Forty-one years later, an archaeological excavation in the same field unearthed another rough axe. Museum Group ROMU archaeologist Jens Winther Johannsen was part of the excavation team. He remembered there were other Neolithic axes found in the field and decided to seek out the family. He asked around and was able to locate one of the farmer’s sons. As luck would have it, the family had kept the axes together and in good condition and the son wanted to hand them in to the National Museum. The National Museum judged them to be treasure trove. The state gets to keep the axes and the farmer’s family will get a finder’s fee.

The five previously excavated axes were transferred to the Museum Group ROMU, thus reuniting them with the sixth one unearthed this year. Examination of the group found that all of the axes are so roughly worked they are classified as intermediate goods, begun, but not completed. They would have had to be reworked, sharpened and polished on a grinding wheel before they could be used. National Museum curator Peter Vang Petersen and Jens Winther Johannsen think that the six axes were deposited together and then spread all over the field by subsequent cultivation. The whitish color of the axes indicates they spent many centuries in the same place where the soil conditions affected their color. They are made out of the same type of flint, and stylistically they all date to the mid-Neolithic, about 2,800-2,600 B.C.

The field where they were discovered was a marsh during the Neolithic. The area wasn’t drained and developed for agriculture until the 19th century. As a general interpretative rule, archaeologists believe deposits in wetlands were religious offerings, sacrifices, ritual “killings” of powerful objects, while objects buried in dry soil were stored for later retrieval. The six axes, therefore, are thought to have been ritually sacrificed to the gods by deposition in the marsh.

As for why unfinished flint axes might have been considered desirable sacrifices, archaeologists have found both finished and intermediate flint objects deposited in wetlands. Petersen hypothesizes that the form may not have been the important factor, rather the material used. The sacrifice of flint objects may have been a kind of tax or toll due to the gods for all the flint removed from the earth. Neolithic Danes were well aware of the value and importance of flint. Eastern Denmark was the center of flint production in northern Europe. From there, they were exported east to the island of Bornholm in the Baltic Sea and north to Sweden and Norway where there is no natural source of flint.

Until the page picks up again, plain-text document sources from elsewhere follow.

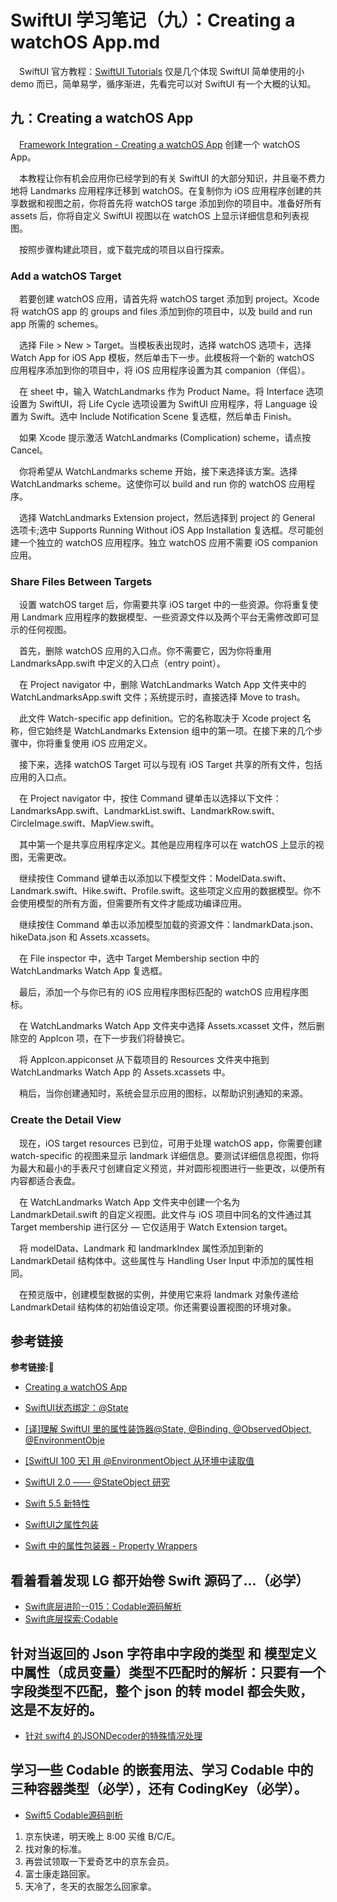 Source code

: # SwiftUI 学习笔记（九）：Creating a watchOS App.md

&emsp;SwiftUI 官方教程：[SwiftUI Tutorials](https://developer.apple.com/tutorials/swiftui) 仅是几个体现 SwiftUI 简单使用的小 demo 而已，简单易学，循序渐进，先看完可以对 SwiftUI 有一个大概的认知。

## 九：Creating a watchOS App

&emsp;[Framework Integration - Creating a watchOS App](https://developer.apple.com/tutorials/swiftui/creating-a-watchos-app) 创建一个 watchOS App。

&emsp;本教程让你有机会应用你已经学到的有关 SwiftUI 的大部分知识，并且毫不费力地将 Landmarks 应用程序迁移到 watchOS。在复制你为 iOS 应用程序创建的共享数据和视图之前，你将首先将 watchOS targe 添加到你的项目中。准备好所有 assets 后，你将自定义 SwiftUI 视图以在 watchOS 上显示详细信息和列表视图。

&emsp;按照步骤构建此项目，或下载完成的项目以自行探索。

### Add a watchOS Target

&emsp;若要创建 watchOS 应用，请首先将 watchOS target 添加到 project。Xcode 将 watchOS app 的 groups and files 添加到你的项目中，以及 build and run app 所需的 schemes。

&emsp;选择 File > New > Target。当模板表出现时，选择 watchOS 选项卡，选择 Watch App for iOS App 模板，然后单击下一步。此模板将一个新的 watchOS 应用程序添加到你的项目中，将 iOS 应用程序设置为其 companion（伴侣）。

&emsp;在 sheet 中，输入 WatchLandmarks 作为 Product Name。将 Interface 选项设置为 SwiftUI，将 Life Cycle 选项设置为 SwiftUI 应用程序，将 Language 设置为 Swift。选中 Include Notification Scene 复选框，然后单击 Finish。

&emsp;如果 Xcode 提示激活 WatchLandmarks (Complication) scheme，请点按 Cancel。

&emsp;你将希望从 WatchLandmarks scheme 开始，接下来选择该方案。选择 WatchLandmarks scheme。这使你可以 build and run 你的 watchOS 应用程序。

&emsp;选择 WatchLandmarks Extension project，然后选择到 project 的 General 选项卡;选中 Supports Running Without iOS App Installation 复选框。尽可能创建一个独立的 watchOS 应用程序。独立 watchOS 应用不需要 iOS companion 应用。

### Share Files Between Targets

&emsp;设置 watchOS target 后，你需要共享 iOS target 中的一些资源。你将重复使用 Landmark 应用程序的数据模型、一些资源文件以及两个平台无需修改即可显示的任何视图。

&emsp;首先，删除 watchOS 应用的入口点。你不需要它，因为你将重用 LandmarksApp.swift 中定义的入口点（entry point）。

&emsp;在 Project navigator 中，删除 WatchLandmarks Watch App 文件夹中的 WatchLandmarksApp.swift 文件；系统提示时，直接选择 Move to trash。

&emsp;此文件 Watch-specific app definition。它的名称取决于 Xcode project 名称，但它始终是 WatchLandmarks Extension 组中的第一项。在接下来的几个步骤中，你将重复使用 iOS 应用定义。

&emsp;接下来，选择 watchOS Target 可以与现有 iOS Target 共享的所有文件，包括应用的入口点。

&emsp;在 Project navigator 中，按住 Command 键单击以选择以下文件：LandmarksApp.swift、LandmarkList.swift、LandmarkRow.swift、CircleImage.swift、MapView.swift。

&emsp;其中第一个是共享应用程序定义。其他是应用程序可以在 watchOS 上显示的视图，无需更改。

&emsp;继续按住 Command 键单击以添加以下模型文件：ModelData.swift、Landmark.swift、Hike.swift、Profile.swift。这些项定义应用的数据模型。你不会使用模型的所有方面，但需要所有文件才能成功编译应用。

&emsp;继续按住 Command 单击以添加模型加载的资源文件：landmarkData.json、hikeData.json 和 Assets.xcassets。

&emsp;在 File inspector 中，选中 Target Membership section 中的 WatchLandmarks Watch App 复选框。

&emsp;最后，添加一个与你已有的 iOS 应用程序图标匹配的 watchOS 应用程序图标。

&emsp;在 WatchLandmarks Watch App 文件夹中选择 Assets.xcasset 文件，然后删除空的 AppIcon 项，在下一步我们将替换它。

&emsp;将 AppIcon.appiconset 从下载项目的 Resources 文件夹中拖到 WatchLandmarks Watch App 的 Assets.xcassets 中。

&emsp;稍后，当你创建通知时，系统会显示应用的图标，以帮助识别通知的来源。

### Create the Detail View

&emsp;现在，iOS target resources 已到位，可用于处理 watchOS app，你需要创建 watch-specific 的视图来显示 landmark 详细信息。要测试详细信息视图，你将为最大和最小的手表尺寸创建自定义预览，并对圆形视图进行一些更改，以便所有内容都适合表盘。

&emsp;在 WatchLandmarks Watch App 文件夹中创建一个名为 LandmarkDetail.swift 的自定义视图。此文件与 iOS 项目中同名的文件通过其 Target membership 进行区分 — 它仅适用于 Watch Extension target。

&emsp;将 modelData、Landmark 和 landmarkIndex 属性添加到新的 LandmarkDetail 结构体中。这些属性与 Handling User Input 中添加的属性相同。

&emsp;在预览版中，创建模型数据的实例，并使用它来将 landmark 对象传递给 LandmarkDetail 结构体的初始值设定项。你还需要设置视图的环境对象。














## 参考链接
**参考链接:🔗**
+ [Creating a watchOS App](https://developer.apple.com/tutorials/swiftui/creating-a-watchos-app)







+ [SwiftUI状态绑定：@State](https://www.jianshu.com/p/46cbe061c8f5)
+ [[译]理解 SwiftUI 里的属性装饰器@State, @Binding, @ObservedObject, @EnvironmentObje](https://www.cnblogs.com/xiaoniuzai/p/11417123.html)
+ [[SwiftUI 100 天] 用 @EnvironmentObject 从环境中读取值](https://zhuanlan.zhihu.com/p/146608338)
+ [SwiftUI 2.0 —— @StateObject 研究](https://zhuanlan.zhihu.com/p/151286558)
+ [Swift 5.5 新特性](https://zhuanlan.zhihu.com/p/395147531)
+ [SwiftUI之属性包装](https://www.jianshu.com/p/28623e017445)
+ [Swift 中的属性包装器 - Property Wrappers](https://www.jianshu.com/p/8a019631b4db)



## 看着看着发现 LG 都开始卷 Swift 源码了...（必学）
+ [Swift底层进阶--015：Codable源码解析](https://www.jianshu.com/p/9302f7bac319)
+ [Swift底层探索:Codable](https://www.jianshu.com/p/d591bd7f53ac)

## 针对当返回的 Json 字符串中字段的类型 和 模型定义中属性（成员变量）类型不匹配时的解析：只要有一个字段类型不匹配，整个 json 的转 model 都会失败，这是不友好的。
+ [针对 swift4 的JSONDecoder的特殊情况处理](https://www.jianshu.com/p/51c219092290)

## 学习一些 Codable 的嵌套用法、学习 Codable 中的三种容器类型（必学），还有 CodingKey（必学）。

+ [Swift5 Codable源码剖析](https://www.jianshu.com/nb/3595319)






1. 京东快递，明天晚上 8:00 买维 B/C/E。
2. 找对象的标准。
3. 再尝试领取一下爱奇艺中的京东会员。
4. 富士康走路回家。
5. 天冷了，冬天的衣服怎么回家拿。
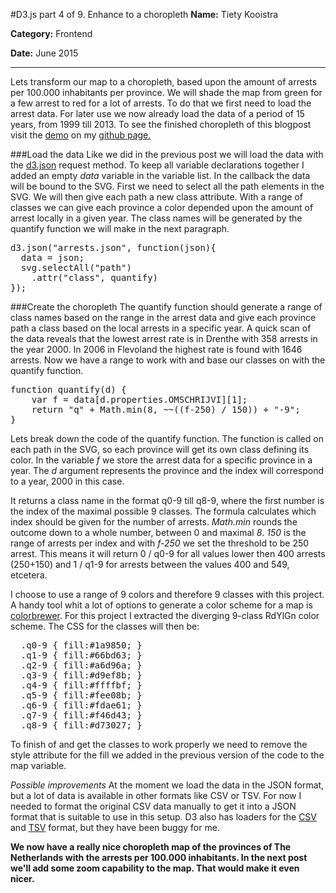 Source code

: #D3.js part 4 of 9. Enhance to a choropleth
**Name:** Tiety Kooistra

**Category:** Frontend

**Date:** June 2015

----------------------------------------------------------------------
Lets transform our map to a choropleth, based upon the amount of arrests per 100.000 inhabitants per province. We will shade the map from green for a few arrest to red for a lot of arrests. To do that we first need to load the arrest data. For later use we now already load the data of a period of 15 years, from 1999 till 2013. To see the finished choropleth of this blogpost visit the [demo](http://tietyk.github.io/D3/Prototype/part4-9.html) on my [github page.](http://tietyk.github.io/D3/)

###Load the data
Like we did in the previous post we will load the data with the [d3.json](https://github.com/mbostock/d3/wiki/Requests#d3_json) request method. To keep all variable declarations together I added an empty *data* variable in the variable list. In the callback the data will be bound to the SVG. First we need to select all the path elements in the SVG. We will then give each path a new class attribute. With a range of classes we can give each province a color depended upon the amount of arrest locally in a given year. The class names will be generated by the quantify function we will make in the next paragraph. 

<pre lang="js">
d3.json("arrests.json", function(json){
  data = json;
  svg.selectAll("path")
    .attr("class", quantify)
});
</pre>

###Create the choropleth
The quantify function should generate a range of class names based on the range in the arrest data and give each province path a class based on the local arrests in a specific year. A quick scan of the data reveals that the lowest arrest rate is in Drenthe with 358 arrests in the year 2000. In 2006 in Flevoland the highest rate is found with 1646 arrests. Now we have a range to work with and base our classes on with the quantify function.

<pre lang="js">
function quantify(d) {
	var f = data[d.properties.OMSCHRIJVI][1];
	return "q" + Math.min(8, ~~((f-250) / 150)) + "-9";
}
</pre>

Lets break down the code of the quantify function. The function is called on each path in the SVG, so each province will get its own class defining its color. In the variable *f* we store the arrest data for a specific province in a year. The *d* argument represents the province and the index will correspond to a year, 2000 in this case.

It returns a class name in the format q0-9 till q8-9, where the first number is the index of the maximal possible 9 classes. The formula calculates which index should be given for the number of arrests. *Math.min* rounds the outcome down to a whole number, between 0 and maximal *8*. *150* is the range of arrests per index and with *f-250* we set the threshold to be 250 arrest. This means it will return 0 / q0-9 for all values lower then 400 arrests (250+150) and 1 / q1-9 for arrests between the values 400 and 549, etcetera.

I choose to use a range of 9 colors and therefore 9 classes with this project. A handy tool whit a lot of options to generate a color scheme for a map is [colorbrewer](http://colorbrewer2.org/). For this project I extracted the diverging 9-class RdYlGn color scheme. The CSS for the classes will then be:

<pre lang="css">
  .q0-9 { fill:#1a9850; }
  .q1-9 { fill:#66bd63; }
  .q2-9 { fill:#a6d96a; }
  .q3-9 { fill:#d9ef8b; }
  .q4-9 { fill:#ffffbf; }
  .q5-9 { fill:#fee08b; }
  .q6-9 { fill:#fdae61; }
  .q7-9 { fill:#f46d43; }
  .q8-9 { fill:#d73027; }
</pre>

To finish of and get the classes to work properly we need to remove the style attribute for the fill we added in the previous version of the code to the map variable.

*Possible improvements*
At the moment we load the data in the JSON format, but a lot of data is available in other formats like CSV or TSV. For now I needed to format the original CSV data manually to get it into a JSON format that is suitable to use in this setup. D3 also has loaders for the [CSV](https://github.com/mbostock/d3/wiki/Requests#d3_csv) and [TSV](https://github.com/mbostock/d3/wiki/Requests#d3_tsv) format, but they have been buggy for me.

**We now have a really nice choropleth map of the provinces of The Netherlands with the arrests per 100.000 inhabitants. In the next post we'll add some zoom capability to the map. That would make it even nicer.**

There are no current plans to display all six of the flint axes. The five that were found by the farmer will probably be part of the National Museum’s exhibition of select artifacts that were declared treasure trove the year before. That won’t happen until 2017.

2 thoughts on “Six Neolithic flint axes reunited in Denmark

  1. Axes were offered -or ‘deposited’- also later in the beginning Bronze Age.

    To give an example from Germany: “100 axes of different shape and manufacturing quality were laid down about 3,800 years ago in a clay pot”.

    Maybe this counts as an example for tax evasion: You could have unearthed the pot with all those axes anytime, in order to trade them in. With a pot of axes buried next to your home this is, of course, much easier than with stone axes buried in far off offshore wetlands.